───── RECORDS FOR THE TASK ─────

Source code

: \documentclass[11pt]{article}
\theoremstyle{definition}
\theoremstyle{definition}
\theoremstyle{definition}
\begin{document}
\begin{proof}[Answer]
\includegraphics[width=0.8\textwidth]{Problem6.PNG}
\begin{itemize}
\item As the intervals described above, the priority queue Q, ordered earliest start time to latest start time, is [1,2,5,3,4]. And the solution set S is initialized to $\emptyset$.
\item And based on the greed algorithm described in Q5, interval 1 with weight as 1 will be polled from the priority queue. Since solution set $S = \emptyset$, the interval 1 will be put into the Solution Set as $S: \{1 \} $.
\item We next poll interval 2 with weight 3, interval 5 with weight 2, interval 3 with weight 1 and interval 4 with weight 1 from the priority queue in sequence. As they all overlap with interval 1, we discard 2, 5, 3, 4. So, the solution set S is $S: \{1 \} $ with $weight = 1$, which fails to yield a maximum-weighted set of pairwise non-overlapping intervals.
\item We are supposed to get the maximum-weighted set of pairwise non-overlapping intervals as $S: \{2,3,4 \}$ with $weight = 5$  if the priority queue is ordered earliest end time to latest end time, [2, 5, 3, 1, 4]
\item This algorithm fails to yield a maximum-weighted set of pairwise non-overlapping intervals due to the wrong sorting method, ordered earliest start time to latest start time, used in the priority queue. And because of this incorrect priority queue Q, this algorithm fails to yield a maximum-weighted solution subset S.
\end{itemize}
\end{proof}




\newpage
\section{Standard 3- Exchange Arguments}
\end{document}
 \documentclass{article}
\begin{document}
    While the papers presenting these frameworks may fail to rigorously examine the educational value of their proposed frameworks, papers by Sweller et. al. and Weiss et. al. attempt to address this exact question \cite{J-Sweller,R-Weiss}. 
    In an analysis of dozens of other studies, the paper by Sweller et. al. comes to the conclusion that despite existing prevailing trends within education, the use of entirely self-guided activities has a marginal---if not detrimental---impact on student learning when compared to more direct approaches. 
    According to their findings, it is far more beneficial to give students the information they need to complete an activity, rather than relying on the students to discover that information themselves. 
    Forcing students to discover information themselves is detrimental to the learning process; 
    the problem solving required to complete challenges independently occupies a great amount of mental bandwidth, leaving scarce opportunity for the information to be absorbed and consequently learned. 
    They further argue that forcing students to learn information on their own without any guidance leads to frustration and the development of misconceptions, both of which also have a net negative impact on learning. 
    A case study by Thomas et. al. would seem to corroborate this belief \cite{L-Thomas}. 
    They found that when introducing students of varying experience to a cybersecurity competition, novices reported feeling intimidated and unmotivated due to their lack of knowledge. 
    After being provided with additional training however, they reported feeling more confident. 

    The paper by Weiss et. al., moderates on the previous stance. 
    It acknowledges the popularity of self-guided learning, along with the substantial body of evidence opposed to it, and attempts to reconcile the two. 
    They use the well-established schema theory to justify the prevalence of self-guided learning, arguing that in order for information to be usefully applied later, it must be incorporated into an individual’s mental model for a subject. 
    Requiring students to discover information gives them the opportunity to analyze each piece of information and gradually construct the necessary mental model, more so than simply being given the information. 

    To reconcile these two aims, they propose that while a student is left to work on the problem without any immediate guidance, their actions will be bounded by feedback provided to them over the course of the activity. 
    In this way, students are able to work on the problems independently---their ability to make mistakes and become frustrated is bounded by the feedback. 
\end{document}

─────

** ACTION ITEM **
Scan the data above for the word "guidance" and report every line where it is found.

** WORKED SOLUTION **
    They further argue that forcing students to learn information on their own without any guidance leads to frustration and the development of misconceptions, both of which also have a net negative impact on learning. 
    To reconcile these two aims, they propose that while a student is left to work on the problem without any immediate guidance, their actions will be bounded by feedback provided to them over the course of the activity. 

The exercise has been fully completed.